* PROBLEM:
Report each line of the data below in which "olarak" appears.

━━━ DATASET EXCERPTS

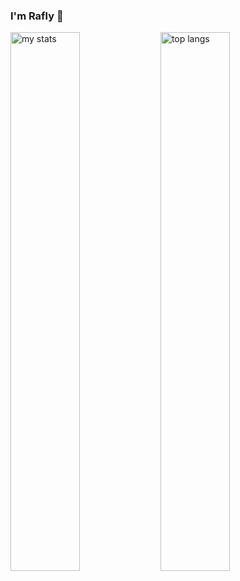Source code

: ### I'm Rafly 👋

<img alt="my stats" align="left" width="47%" src="https://github-readme-stats.vercel.app/api?username=cometoodev"/>

<img alt="top langs" align="left" width="47%" src="https://github-readme-stats.vercel.app/api/top-langs/?username=cometoodev&layout=compact"/>
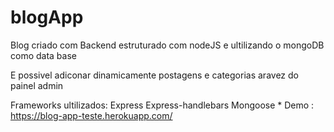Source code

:# blogApp
 Blog criado com Backend estruturado com nodeJS e ultilizando o mongoDB como data base
 
 E possivel adiconar dinamicamente postagens e categorias aravez do painel admin

 Frameworks ultilizados:
 Express
 Express-handlebars
 Mongoose
 *
 Demo : https://blog-app-teste.herokuapp.com/
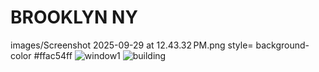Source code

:# BROOKLYN NY
<!DOCTYPE html>
<html lang="en">
 <head>
        <meta charset="UTF-8">
        <meta name="viewport" content="width=device-width, initial-scale=1.0">
        <title>Website with Background Image</title>
        <link rel="stylesheet" href="style.css"> <!-- Link to your CSS file -->images/Screenshot 2025-09-29 at 12.43.32 PM.png
</head>

<body> style= background-color #ffac54ff
<img scr="images/Screenshot 2025-09-29 at 12.43.32 PM.png" alt="window1">
<img scr="https://blob.gifcities.org/gifcities/IH2UIRW2GN5QNTCKU6IZHLUCEEXYJGNQ.gif" alt="building"

</body>

</html>
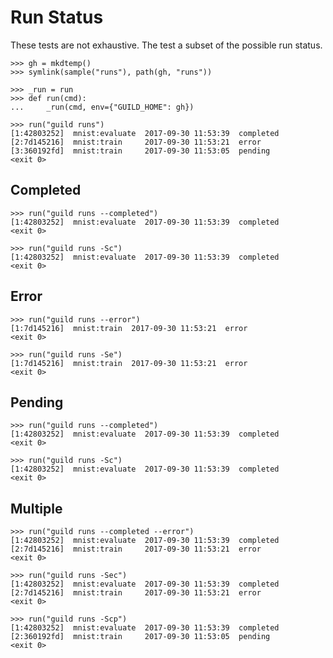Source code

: # Run Status

These tests are not exhaustive. The test a subset of the possible run
status.

    >>> gh = mkdtemp()
    >>> symlink(sample("runs"), path(gh, "runs"))

    >>> _run = run
    >>> def run(cmd):
    ...     _run(cmd, env={"GUILD_HOME": gh})

    >>> run("guild runs")
    [1:42803252]  mnist:evaluate  2017-09-30 11:53:39  completed
    [2:7d145216]  mnist:train     2017-09-30 11:53:21  error
    [3:360192fd]  mnist:train     2017-09-30 11:53:05  pending
    <exit 0>

## Completed

    >>> run("guild runs --completed")
    [1:42803252]  mnist:evaluate  2017-09-30 11:53:39  completed
    <exit 0>

    >>> run("guild runs -Sc")
    [1:42803252]  mnist:evaluate  2017-09-30 11:53:39  completed
    <exit 0>

## Error

    >>> run("guild runs --error")
    [1:7d145216]  mnist:train  2017-09-30 11:53:21  error
    <exit 0>

    >>> run("guild runs -Se")
    [1:7d145216]  mnist:train  2017-09-30 11:53:21  error
    <exit 0>

## Pending

    >>> run("guild runs --completed")
    [1:42803252]  mnist:evaluate  2017-09-30 11:53:39  completed
    <exit 0>

    >>> run("guild runs -Sc")
    [1:42803252]  mnist:evaluate  2017-09-30 11:53:39  completed
    <exit 0>

## Multiple

    >>> run("guild runs --completed --error")
    [1:42803252]  mnist:evaluate  2017-09-30 11:53:39  completed
    [2:7d145216]  mnist:train     2017-09-30 11:53:21  error
    <exit 0>

    >>> run("guild runs -Sec")
    [1:42803252]  mnist:evaluate  2017-09-30 11:53:39  completed
    [2:7d145216]  mnist:train     2017-09-30 11:53:21  error
    <exit 0>

    >>> run("guild runs -Scp")
    [1:42803252]  mnist:evaluate  2017-09-30 11:53:39  completed
    [2:360192fd]  mnist:train     2017-09-30 11:53:05  pending
    <exit 0>
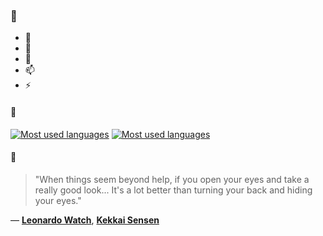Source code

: ### 👋

- 🔭
- 🌱
- 💬
- 📫
- ⚡

#### 🧏

[![Most used languages](https://github-readme-stats-aynah.vercel.app/api/top-langs/?username=aynh&theme=solarized-dark&langs_count=6&layout=compact&hide_title=true)](https://github.com/anuraghazra/github-readme-stats#gh-dark-mode-only)
[![Most used languages](https://github-readme-stats-aynah.vercel.app/api/top-langs/?username=aynh&theme=solarized-light&langs_count=6&layout=compact&hide_title=true)](https://github.com/anuraghazra/github-readme-stats#gh-light-mode-only)

#### 💬

> "When things seem beyond help, if you open your eyes and take a really good look... It's a lot better than turning your back and hiding your eyes."

&mdash; [**Leonardo Watch**](https://myanimelist.net/character.php?q=Leonardo%20Watch&cat=character), [**Kekkai Sensen**](https://myanimelist.net/search/all?q=Kekkai%20Sensen&cat=all)

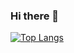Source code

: ### Hi there 👋

[![Top Langs](https://github-readme-stats.vercel.app/api/top-langs/?username=ammar-ahmed22&theme=radical)](https://github.com/anuraghazra/github-readme-stats)

<!--
**ammar-ahmed22/ammar-ahmed22** is a ✨ _special_ ✨ repository because its `README.md` (this file) appears on your GitHub profile.

Here are some ideas to get you started:

- 🔭 I’m currently working on ...
- 🌱 I’m currently learning ...
- 👯 I’m looking to collaborate on ...
- 🤔 I’m looking for help with ...
- 💬 Ask me about ...
- 📫 How to reach me: ...
- 😄 Pronouns: ...
- ⚡ Fun fact: ...
-->
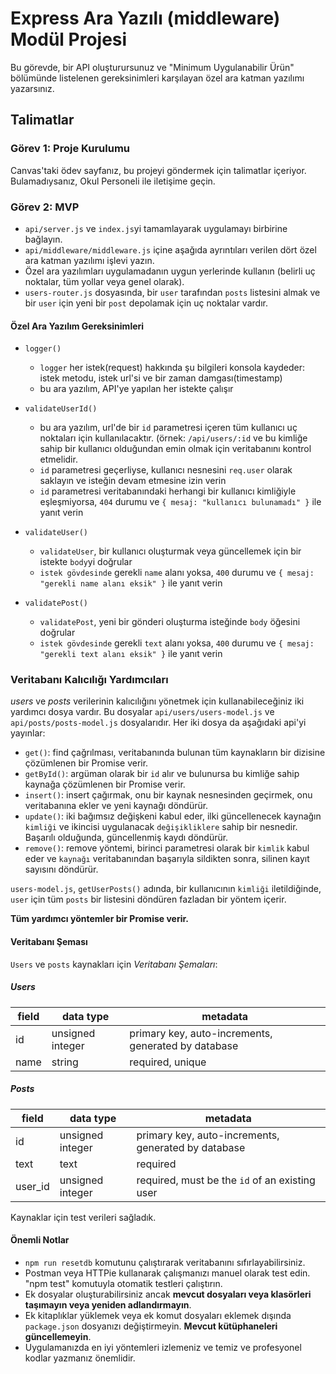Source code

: # Express Ara Yazılı (middleware) Modül Projesi

Bu görevde, bir API oluşturursunuz ve "Minimum Uygulanabilir Ürün" bölümünde listelenen gereksinimleri karşılayan özel ara katman yazılımı yazarsınız.

## Talimatlar

### Görev 1: Proje Kurulumu

Canvas'taki ödev sayfanız, bu projeyi göndermek için talimatlar içeriyor. Bulamadıysanız, Okul Personeli ile iletişime geçin.

### Görev 2: MVP

- `api/server.js` ve `index.js`yi tamamlayarak uygulamayı birbirine bağlayın.
- `api/middleware/middleware.js` içine aşağıda ayrıntıları verilen dört özel ara katman yazılımı işlevi yazın.
- Özel ara yazılımları uygulamadanın uygun yerlerinde kullanın (belirli uç noktalar, tüm yollar veya genel olarak).
- `users-router.js` dosyasında, bir `user` tarafından `posts` listesini almak ve bir `user` için yeni bir `post` depolamak için uç noktalar vardır.

#### Özel Ara Yazılım Gereksinimleri

- `logger()`

  - `logger` her istek(request) hakkında şu bilgileri konsola kaydeder: istek metodu, istek url'si ve bir zaman damgası(timestamp)
  - bu ara yazılım, API'ye yapılan her istekte çalışır

- `validateUserId()`

  - bu ara yazılım, url'de bir `id` parametresi içeren tüm kullanıcı uç noktaları için kullanılacaktır. (örnek: `/api/users/:id` ve bu kimliğe sahip bir kullanıcı olduğundan emin olmak için veritabanını kontrol etmelidir.
  - `id` parametresi geçerliyse, kullanıcı nesnesini `req.user` olarak saklayın ve isteğin devam etmesine izin verin
  - `id` parametresi veritabanındaki herhangi bir kullanıcı kimliğiyle eşleşmiyorsa, `404` durumu ve `{ mesaj: "kullanıcı bulunamadı" }` ile yanıt verin

- `validateUser()`

  - `validateUser`, bir kullanıcı oluşturmak veya güncellemek için bir istekte `body`yi doğrular
  - `istek gövdesinde` gerekli `name` alanı yoksa, `400` durumu ve `{ mesaj: "gerekli name alanı eksik" }` ile yanıt verin

- `validatePost()`

  - `validatePost`, yeni bir gönderi oluşturma isteğinde `body` öğesini doğrular
  - `istek gövdesinde` gerekli `text` alanı yoksa, `400` durumu ve `{ mesaj: "gerekli text alanı eksik" }` ile yanıt verin

### Veritabanı Kalıcılığı Yardımcıları

_users_ ve _posts_ verilerinin kalıcılığını yönetmek için kullanabileceğiniz iki yardımcı dosya vardır. Bu dosyalar `api/users/users-model.js` ve `api/posts/posts-model.js` dosyalarıdır. Her iki dosya da aşağıdaki api'yi yayınlar:

- `get()`: find çağrılması, veritabanında bulunan tüm kaynakların bir dizisine çözümlenen bir Promise verir.
- `getById()`: argüman olarak bir `id` alır ve bulunursa bu kimliğe sahip kaynağa çözümlenen bir Promise verir.
- `insert()`: insert çağırmak, onu bir kaynak nesnesinden geçirmek, onu veritabanına ekler ve yeni kaynağı döndürür.
- `update()`: iki bağımsız değişkeni kabul eder, ilki güncellenecek kaynağın `kimliği` ve ikincisi uygulanacak `değişikliklere` sahip bir nesnedir. Başarılı olduğunda, güncellenmiş kaydı döndürür.
- `remove()`: remove yöntemi, birinci parametresi olarak bir `kimlik` kabul eder ve `kaynağı` veritabanından başarıyla sildikten sonra, silinen kayıt sayısını döndürür.

`users-model.js`, `getUserPosts()` adında, bir kullanıcının `kimliği` iletildiğinde, `user` için tüm `posts` bir listesini döndüren fazladan bir yöntem içerir.

**Tüm yardımcı yöntemler bir Promise verir.**

#### Veritabanı Şeması

`Users` ve `posts` kaynakları için _Veritabanı Şemaları_:

##### Users

| field | data type        | metadata                                              |
| ----- | ---------------- | ----------------------------------------------------- |
| id    | unsigned integer | primary key, auto-increments, generated by database   |
| name  | string           | required, unique                                      |

##### Posts

| field   | data type        | metadata                                            |
| ------- | ---------------- | --------------------------------------------------- |
| id      | unsigned integer | primary key, auto-increments, generated by database |
| text    | text             | required                                            |
| user_id | unsigned integer | required, must be the `id` of an existing user      |

Kaynaklar için test verileri sağladık.

#### Önemli Notlar

- `npm run resetdb` komutunu çalıştırarak veritabanını sıfırlayabilirsiniz.
- Postman veya HTTPie kullanarak çalışmanızı manuel olarak test edin. "npm test" komutuyla otomatik testleri çalıştırın.
- Ek dosyalar oluşturabilirsiniz ancak **mevcut dosyaları veya klasörleri taşımayın veya yeniden adlandırmayın**.
- Ek kitaplıklar yüklemek veya ek komut dosyaları eklemek dışında `package.json` dosyanızı değiştirmeyin. **Mevcut kütüphaneleri güncellemeyin**.
- Uygulamanızda en iyi yöntemleri izlemeniz ve temiz ve profesyonel kodlar yazmanız önemlidir.
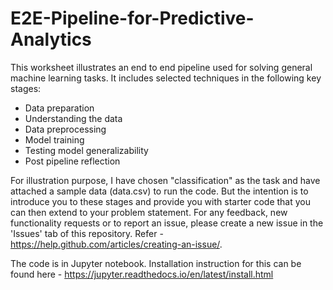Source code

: # E2E-Pipeline-for-Predictive-Analytics

This worksheet illustrates an end to end pipeline used for solving general machine learning tasks. It includes selected techniques in the following key stages: 
- Data preparation
- Understanding the data
- Data preprocessing
- Model training
- Testing model generalizability
- Post pipeline reflection

For illustration purpose, I have chosen "classification" as the task and have attached a sample data (data.csv) to run the code. But the intention is to introduce you to these stages and provide you with starter code that you can then extend to your problem statement.  For any feedback, new functionality requests or to report an issue, please create a new issue in the 'Issues' tab of this repository. Refer - https://help.github.com/articles/creating-an-issue/.

The code is in Jupyter notebook. Installation instruction for this can be found here - https://jupyter.readthedocs.io/en/latest/install.html
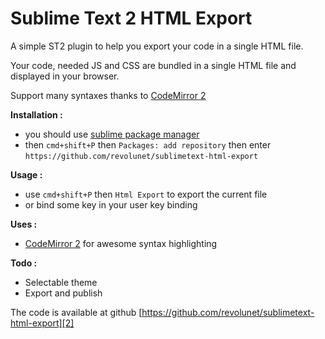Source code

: Sublime Text 2 HTML Export
=====

A simple ST2 plugin to help you export your code in a single HTML file.

Your code, needed JS and CSS are bundled in a single HTML file and displayed in your browser.

Support many syntaxes thanks to [CodeMirror 2][0]


**Installation :**

 - you should use [sublime package manager][3]
 - then `cmd+shift+P` then `Packages: add repository` then enter `https://github.com/revolunet/sublimetext-html-export`

**Usage :**

 - use `cmd+shift+P` then `Html Export` to export the current file
 - or bind some key in your user key binding

**Uses :**

 - [CodeMirror 2][0] for awesome syntax highlighting


**Todo :**

 - Selectable theme
 - Export and publish

The code is available at github [https://github.com/revolunet/sublimetext-html-export][2]


 [0]: https://github.com/marijnh/CodeMirror2
 [2]: https://github.com/revolunet/sublimetext-markdown-preview
 [3]: http://wbond.net/sublime_packages/package_control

━━━━━━

* EXERCISE RESPONSE:
- Özel ara yazılımları uygulamadanın uygun yerlerinde kullanın (belirli uç noktalar, tüm yollar veya genel olarak).
  - `id` parametresi geçerliyse, kullanıcı nesnesini `req.user` olarak saklayın ve isteğin devam etmesine izin verin
- `getById()`: argüman olarak bir `id` alır ve bulunursa bu kimliğe sahip kaynağa çözümlenen bir Promise verir.
- `remove()`: remove yöntemi, birinci parametresi olarak bir `kimlik` kabul eder ve `kaynağı` veritabanından başarıyla sildikten sonra, silinen kayıt sayısını döndürür.
- Postman veya HTTPie kullanarak çalışmanızı manuel olarak test edin. "npm test" komutuyla otomatik testleri çalıştırın.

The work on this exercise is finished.